Mills v. Mills

345 N.E.2d 915 | Mass. App. Ct. | 1976

4 Mass. App. Ct. 273 (1976)
345 N.E.2d 915

LORRAINE M. MILLS
vs.
HAROLD J. MILLS.

Appeals Court of Massachusetts, Worcester.

June 9, 1975.
April 30, 1976.

Present: HALE, C.J., GOODMAN, & GRANT, JJ.

Darragh K. Kasakoff for the defendant.

GOODMAN, J.

This is an appeal from a decree entered September 6, 1974, adjudging the defendant in contempt of a divorce decree entered February 10, 1966, and ordering that he pay the sum of $7,000 to his two children[1] pursuant to a stipulation which had been "incorporated into and made a part of this [divorce] decree." The stipulation provides in paragraph 8 "[t]hat the libellant [plaintiff] shall convey all her right, title and interest to [certain] real estate ... to the libellee [defendant] ... and that in the event of the sale of said real estate by the said libellee ... the libellee shall pay the children of the parties hereto, one-half of the proceeds thereof, but not less than Seven Thousand (7000) Dollars...."[2]

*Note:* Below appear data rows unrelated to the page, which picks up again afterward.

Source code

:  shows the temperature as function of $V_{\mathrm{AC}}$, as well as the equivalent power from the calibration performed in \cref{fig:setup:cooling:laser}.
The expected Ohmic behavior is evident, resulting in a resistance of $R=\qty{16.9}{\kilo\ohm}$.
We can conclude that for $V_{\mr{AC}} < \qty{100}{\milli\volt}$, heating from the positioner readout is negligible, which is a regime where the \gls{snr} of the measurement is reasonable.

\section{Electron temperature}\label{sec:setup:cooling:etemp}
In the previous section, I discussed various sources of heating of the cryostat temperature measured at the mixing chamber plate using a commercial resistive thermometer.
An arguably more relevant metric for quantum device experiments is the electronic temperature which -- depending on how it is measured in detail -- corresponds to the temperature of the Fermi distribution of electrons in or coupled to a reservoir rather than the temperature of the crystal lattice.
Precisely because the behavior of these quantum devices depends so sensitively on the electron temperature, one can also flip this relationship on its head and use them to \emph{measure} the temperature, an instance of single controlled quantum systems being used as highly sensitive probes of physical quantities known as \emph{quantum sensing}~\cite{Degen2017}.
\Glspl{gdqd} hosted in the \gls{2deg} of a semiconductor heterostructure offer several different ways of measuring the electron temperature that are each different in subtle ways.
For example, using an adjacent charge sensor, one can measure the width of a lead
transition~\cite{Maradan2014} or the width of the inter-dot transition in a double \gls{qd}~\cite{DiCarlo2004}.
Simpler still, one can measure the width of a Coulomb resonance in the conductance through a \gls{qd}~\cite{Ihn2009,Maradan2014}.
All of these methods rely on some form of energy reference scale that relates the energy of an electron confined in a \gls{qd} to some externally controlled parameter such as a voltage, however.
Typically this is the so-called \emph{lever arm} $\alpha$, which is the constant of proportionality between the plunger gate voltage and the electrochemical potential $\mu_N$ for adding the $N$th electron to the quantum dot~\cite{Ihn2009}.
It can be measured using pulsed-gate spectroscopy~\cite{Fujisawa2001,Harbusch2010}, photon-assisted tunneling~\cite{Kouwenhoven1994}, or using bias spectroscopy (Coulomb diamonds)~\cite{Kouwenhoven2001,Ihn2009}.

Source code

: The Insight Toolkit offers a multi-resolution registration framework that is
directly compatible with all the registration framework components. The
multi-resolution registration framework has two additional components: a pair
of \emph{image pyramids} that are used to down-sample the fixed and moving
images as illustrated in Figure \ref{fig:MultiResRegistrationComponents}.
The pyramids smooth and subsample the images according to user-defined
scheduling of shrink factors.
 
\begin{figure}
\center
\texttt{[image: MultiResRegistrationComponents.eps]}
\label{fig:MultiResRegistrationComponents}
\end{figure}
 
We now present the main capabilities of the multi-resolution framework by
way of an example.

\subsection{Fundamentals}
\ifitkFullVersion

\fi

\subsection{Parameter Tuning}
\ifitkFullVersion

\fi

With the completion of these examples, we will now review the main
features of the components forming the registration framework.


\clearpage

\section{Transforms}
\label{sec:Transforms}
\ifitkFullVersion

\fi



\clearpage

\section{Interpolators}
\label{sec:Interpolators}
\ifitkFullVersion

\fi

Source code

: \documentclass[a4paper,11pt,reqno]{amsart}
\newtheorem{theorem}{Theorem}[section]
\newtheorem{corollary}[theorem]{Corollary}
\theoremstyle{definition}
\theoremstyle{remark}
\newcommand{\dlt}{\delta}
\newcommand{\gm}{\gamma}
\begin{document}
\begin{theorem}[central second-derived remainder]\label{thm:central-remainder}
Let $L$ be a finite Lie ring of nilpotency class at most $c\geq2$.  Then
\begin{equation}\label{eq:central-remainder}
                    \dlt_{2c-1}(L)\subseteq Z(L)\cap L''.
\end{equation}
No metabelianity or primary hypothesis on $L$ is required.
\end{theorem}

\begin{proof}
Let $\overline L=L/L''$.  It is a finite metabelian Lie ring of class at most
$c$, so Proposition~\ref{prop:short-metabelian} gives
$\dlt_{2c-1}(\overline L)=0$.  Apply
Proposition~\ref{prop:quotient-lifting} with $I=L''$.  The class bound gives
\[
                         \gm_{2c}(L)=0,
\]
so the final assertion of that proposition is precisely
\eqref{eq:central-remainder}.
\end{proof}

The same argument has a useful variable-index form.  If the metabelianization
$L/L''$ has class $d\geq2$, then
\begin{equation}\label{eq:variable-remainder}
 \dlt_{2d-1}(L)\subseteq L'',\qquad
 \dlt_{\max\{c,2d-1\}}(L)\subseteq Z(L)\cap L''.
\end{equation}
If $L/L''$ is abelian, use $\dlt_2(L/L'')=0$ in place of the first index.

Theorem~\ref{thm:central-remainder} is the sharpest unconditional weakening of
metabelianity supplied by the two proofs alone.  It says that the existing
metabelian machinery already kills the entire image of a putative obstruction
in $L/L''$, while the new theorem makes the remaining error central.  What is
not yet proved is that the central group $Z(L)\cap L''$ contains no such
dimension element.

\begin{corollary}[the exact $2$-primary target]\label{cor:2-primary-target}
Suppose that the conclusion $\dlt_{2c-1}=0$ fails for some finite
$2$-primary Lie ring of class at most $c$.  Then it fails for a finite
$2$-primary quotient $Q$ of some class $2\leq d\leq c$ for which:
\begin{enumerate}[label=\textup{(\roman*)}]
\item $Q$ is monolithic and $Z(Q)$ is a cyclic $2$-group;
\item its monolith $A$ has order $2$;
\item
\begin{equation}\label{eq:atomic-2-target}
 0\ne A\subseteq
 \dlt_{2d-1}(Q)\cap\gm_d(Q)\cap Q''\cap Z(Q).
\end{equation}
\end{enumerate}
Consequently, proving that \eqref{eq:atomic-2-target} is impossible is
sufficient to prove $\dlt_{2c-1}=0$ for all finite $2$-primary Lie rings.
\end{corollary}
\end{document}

*275 Subsequent to the divorce decree the defendant remarried and by deed dated January 16, 1974, transferred the real estate to himself and his second wife as tenants by the entirety. The defendant testified (the evidence is reported) that his second wife did not give "any money or anything of value" for the transfer, and the trial judge found that the defendant "intended to give his wife her interest as a gift." The defendant argues primarily (1) that the plaintiff had no standing to bring the petition because the children had reached their majority[3] and (2) that in any event there was no violation of the stipulation in the decree because the transfer was not a sale.

1. The defendant's argument that the plaintiff has no standing to bring contempt proceedings because the divorce decree requires payments to her adult children rather than to her misconceives her status in relation to that decree. The contempt proceedings were "an incident of the principal suit [the divorce action]." New England Overall Co. Inc. v. Woltmann, 343 Mass. 69, 80 (1961). Parker v. United States, 153 F.2d 66, 70 (1st Cir.1946). ("Proceedings in civil contempt are between the original *276 parties and are instituted and tried as a part of the main cause.") As a party to the divorce decree she acquired whatever rights the decree created against her husband. Among them was the right to have the payment made as stipulated; and it is her right in this respect which she claims was violated and seeks to enforce. Such enforcement is the precise function of a civil contempt proceeding. "[T]he real purpose of the court order is purely remedial — to coerce obedience to a decree passed in complainant's favor, or to compensate complainant for loss caused by respondent's disobedience of such a decree." Parker v. United States, supra. See United Factory Outlet, Inc. v. Jay's Stores, Inc. 361 Mass. 35, 36 (1972) ("[The plaintiff] attempt[s] merely to obtain the benefit of the [divorce decree]").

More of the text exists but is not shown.